O papel do protetor solar
Um dos equívocos mais comuns, explicam os médicos
ouvidos pela reportagem, é acreditar que o uso diário de protetor solar
prejudica a síntese de vitamina D. Na prática, isso não se confirma.
“Mesmo com o filtro aplicado corretamente, uma
quantidade mínima de radiação UVB ainda atravessa a pele e permite a produção
de vitamina D”, explica Sarah Thé.
Ela reforça que não há segurança em “deixar uma parte
do corpo sem filtro” por alguns minutos — medida às
vezes sugerida como forma de compensar a falta de sol.
“Isso só cria dano localizado e aumenta o risco de
lesões.
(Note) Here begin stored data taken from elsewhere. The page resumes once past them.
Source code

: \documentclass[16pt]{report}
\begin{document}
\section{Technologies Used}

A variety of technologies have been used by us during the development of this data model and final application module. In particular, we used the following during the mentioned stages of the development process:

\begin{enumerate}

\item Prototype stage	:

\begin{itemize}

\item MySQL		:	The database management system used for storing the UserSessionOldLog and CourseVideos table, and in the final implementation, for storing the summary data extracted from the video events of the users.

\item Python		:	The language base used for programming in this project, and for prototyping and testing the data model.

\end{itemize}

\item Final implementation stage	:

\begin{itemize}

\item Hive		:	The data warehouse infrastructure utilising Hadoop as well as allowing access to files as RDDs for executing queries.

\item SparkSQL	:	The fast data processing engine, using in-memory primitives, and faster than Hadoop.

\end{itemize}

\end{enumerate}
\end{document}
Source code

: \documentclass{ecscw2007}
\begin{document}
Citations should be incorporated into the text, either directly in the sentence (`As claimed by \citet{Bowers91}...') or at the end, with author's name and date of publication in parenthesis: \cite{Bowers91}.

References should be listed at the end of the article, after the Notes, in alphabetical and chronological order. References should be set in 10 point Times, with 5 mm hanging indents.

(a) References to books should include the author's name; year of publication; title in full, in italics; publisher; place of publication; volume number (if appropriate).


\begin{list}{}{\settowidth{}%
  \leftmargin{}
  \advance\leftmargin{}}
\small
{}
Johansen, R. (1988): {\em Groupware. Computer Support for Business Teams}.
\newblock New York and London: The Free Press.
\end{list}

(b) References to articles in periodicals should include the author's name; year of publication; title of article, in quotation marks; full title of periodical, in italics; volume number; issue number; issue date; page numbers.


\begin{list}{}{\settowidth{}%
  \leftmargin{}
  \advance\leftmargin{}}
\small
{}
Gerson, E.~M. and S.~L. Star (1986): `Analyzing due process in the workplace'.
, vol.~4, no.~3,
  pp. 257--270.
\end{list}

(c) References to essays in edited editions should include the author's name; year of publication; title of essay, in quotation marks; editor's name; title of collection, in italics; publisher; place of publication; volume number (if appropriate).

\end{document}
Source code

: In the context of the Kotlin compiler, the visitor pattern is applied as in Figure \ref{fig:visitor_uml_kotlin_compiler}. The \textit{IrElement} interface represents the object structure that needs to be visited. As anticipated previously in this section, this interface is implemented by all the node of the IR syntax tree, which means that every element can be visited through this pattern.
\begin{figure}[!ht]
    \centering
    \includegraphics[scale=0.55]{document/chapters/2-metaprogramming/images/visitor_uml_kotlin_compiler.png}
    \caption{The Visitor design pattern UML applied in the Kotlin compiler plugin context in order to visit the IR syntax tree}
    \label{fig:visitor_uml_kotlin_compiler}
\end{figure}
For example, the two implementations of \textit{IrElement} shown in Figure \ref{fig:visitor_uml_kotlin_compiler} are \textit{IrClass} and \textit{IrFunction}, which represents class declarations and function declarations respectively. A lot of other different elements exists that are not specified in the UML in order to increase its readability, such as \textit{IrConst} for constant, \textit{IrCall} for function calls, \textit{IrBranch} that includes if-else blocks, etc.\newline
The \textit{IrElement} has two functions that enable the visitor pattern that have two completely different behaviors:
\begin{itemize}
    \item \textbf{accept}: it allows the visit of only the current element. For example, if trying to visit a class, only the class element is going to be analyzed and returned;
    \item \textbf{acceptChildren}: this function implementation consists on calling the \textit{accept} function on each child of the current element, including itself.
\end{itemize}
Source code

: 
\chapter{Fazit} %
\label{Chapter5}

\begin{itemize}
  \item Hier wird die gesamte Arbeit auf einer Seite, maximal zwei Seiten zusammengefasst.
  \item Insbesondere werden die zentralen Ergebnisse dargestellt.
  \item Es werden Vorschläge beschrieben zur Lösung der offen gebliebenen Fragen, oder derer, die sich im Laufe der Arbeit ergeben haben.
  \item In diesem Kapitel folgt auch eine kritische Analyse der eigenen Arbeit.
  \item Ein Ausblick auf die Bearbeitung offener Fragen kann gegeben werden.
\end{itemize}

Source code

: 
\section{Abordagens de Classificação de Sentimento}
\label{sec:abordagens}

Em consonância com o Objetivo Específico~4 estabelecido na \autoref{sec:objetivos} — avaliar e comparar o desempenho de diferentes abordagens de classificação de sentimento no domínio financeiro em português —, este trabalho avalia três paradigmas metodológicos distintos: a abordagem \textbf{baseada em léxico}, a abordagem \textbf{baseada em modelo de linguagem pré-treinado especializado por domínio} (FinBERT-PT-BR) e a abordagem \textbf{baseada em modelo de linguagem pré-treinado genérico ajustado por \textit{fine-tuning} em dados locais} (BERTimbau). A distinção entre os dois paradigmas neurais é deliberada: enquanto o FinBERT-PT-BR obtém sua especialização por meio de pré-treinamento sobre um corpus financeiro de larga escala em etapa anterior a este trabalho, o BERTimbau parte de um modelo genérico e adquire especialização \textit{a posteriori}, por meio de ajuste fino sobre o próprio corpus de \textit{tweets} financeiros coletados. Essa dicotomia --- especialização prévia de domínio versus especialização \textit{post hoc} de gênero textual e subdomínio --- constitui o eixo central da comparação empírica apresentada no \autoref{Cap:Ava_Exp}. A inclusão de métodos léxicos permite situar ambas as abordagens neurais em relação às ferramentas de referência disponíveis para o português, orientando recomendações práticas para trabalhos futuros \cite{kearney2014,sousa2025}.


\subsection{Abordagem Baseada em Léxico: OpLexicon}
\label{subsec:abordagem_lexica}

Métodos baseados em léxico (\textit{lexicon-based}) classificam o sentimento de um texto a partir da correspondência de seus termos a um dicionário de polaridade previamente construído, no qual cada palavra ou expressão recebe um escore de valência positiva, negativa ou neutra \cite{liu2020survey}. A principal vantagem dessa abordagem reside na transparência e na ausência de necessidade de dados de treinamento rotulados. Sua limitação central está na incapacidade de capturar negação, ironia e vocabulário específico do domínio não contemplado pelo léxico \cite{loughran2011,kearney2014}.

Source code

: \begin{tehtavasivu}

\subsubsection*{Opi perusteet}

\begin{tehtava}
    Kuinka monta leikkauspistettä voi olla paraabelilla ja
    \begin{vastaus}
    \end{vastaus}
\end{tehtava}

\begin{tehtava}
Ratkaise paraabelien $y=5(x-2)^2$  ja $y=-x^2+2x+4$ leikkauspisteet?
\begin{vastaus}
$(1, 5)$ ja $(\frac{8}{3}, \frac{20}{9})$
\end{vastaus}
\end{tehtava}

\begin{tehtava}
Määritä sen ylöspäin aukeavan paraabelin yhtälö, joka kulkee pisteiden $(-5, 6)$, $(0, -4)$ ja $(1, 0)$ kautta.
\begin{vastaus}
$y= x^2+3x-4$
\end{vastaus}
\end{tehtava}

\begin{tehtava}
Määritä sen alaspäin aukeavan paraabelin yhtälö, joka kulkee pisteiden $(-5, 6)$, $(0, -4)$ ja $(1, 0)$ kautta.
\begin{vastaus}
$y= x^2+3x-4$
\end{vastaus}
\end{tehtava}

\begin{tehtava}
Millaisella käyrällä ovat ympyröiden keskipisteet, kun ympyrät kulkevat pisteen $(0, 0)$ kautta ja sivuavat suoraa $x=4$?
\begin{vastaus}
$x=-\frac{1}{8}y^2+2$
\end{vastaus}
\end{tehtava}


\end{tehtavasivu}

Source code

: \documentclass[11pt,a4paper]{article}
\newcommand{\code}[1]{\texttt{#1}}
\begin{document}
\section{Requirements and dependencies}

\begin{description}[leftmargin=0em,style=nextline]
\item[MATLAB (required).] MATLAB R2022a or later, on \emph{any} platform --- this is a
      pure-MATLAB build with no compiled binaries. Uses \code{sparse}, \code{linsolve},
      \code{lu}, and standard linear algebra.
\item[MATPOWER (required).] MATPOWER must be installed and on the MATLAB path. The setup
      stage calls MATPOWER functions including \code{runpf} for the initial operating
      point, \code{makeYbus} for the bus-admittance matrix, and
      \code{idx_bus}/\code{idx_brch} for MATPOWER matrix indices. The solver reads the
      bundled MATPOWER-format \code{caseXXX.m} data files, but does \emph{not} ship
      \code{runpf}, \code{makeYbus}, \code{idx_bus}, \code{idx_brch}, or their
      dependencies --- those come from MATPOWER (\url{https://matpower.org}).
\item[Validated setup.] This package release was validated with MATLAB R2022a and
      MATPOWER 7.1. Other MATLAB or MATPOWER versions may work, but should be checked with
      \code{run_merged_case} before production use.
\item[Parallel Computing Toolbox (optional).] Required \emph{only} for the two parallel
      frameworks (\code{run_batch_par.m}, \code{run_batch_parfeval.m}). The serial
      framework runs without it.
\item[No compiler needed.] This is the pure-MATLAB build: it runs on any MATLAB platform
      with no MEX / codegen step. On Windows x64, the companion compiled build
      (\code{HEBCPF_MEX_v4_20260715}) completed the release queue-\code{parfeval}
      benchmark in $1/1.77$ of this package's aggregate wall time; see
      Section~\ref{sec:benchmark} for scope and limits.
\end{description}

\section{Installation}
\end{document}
O uso de protetor continua sendo indispensável”, diz.
De acordo com as diretrizes internacionais, o ideal
é:
- Usar filtro solar de amplo espectro (FPS ≥
30).
- Aplicar 15 minutos antes da exposição e
reaplicar a cada duas horas ou após contato com água.
- Proteger rosto, orelhas, pescoço e dorso das
mãos, áreas mais expostas ao longo da vida.
- Evitar
exposição direta entre 10h e 16h, quando a radiação é mais intensa.
O ponto de equilíbrio entre
benefício e risco
Nenhum especialista
recomenda abolir o sol — tampouco buscá-lo como remédio.
O consenso é que a luz solar faz parte da fisiologia humana, mas deve ser
encarada com a mesma cautela que qualquer outra forma de radiação.
“O problema não é o sol, é o exagero”, resume
Stefani. “Se a exposição for moderada, em horários seguros, com proteção e
acompanhamento médico, o benefício é maior que o risco. Mas, sem cuidado, o
dano é inevitável.”
Para quem tem histórico de câncer de pele ou não
consegue se expor com segurança, a suplementação oral é o caminho mais
indicado.
“A molécula é a mesma — seja produzida na pele ou
ingerida em cápsulas. O que muda é o risco envolvido”, completa Sarah Thé.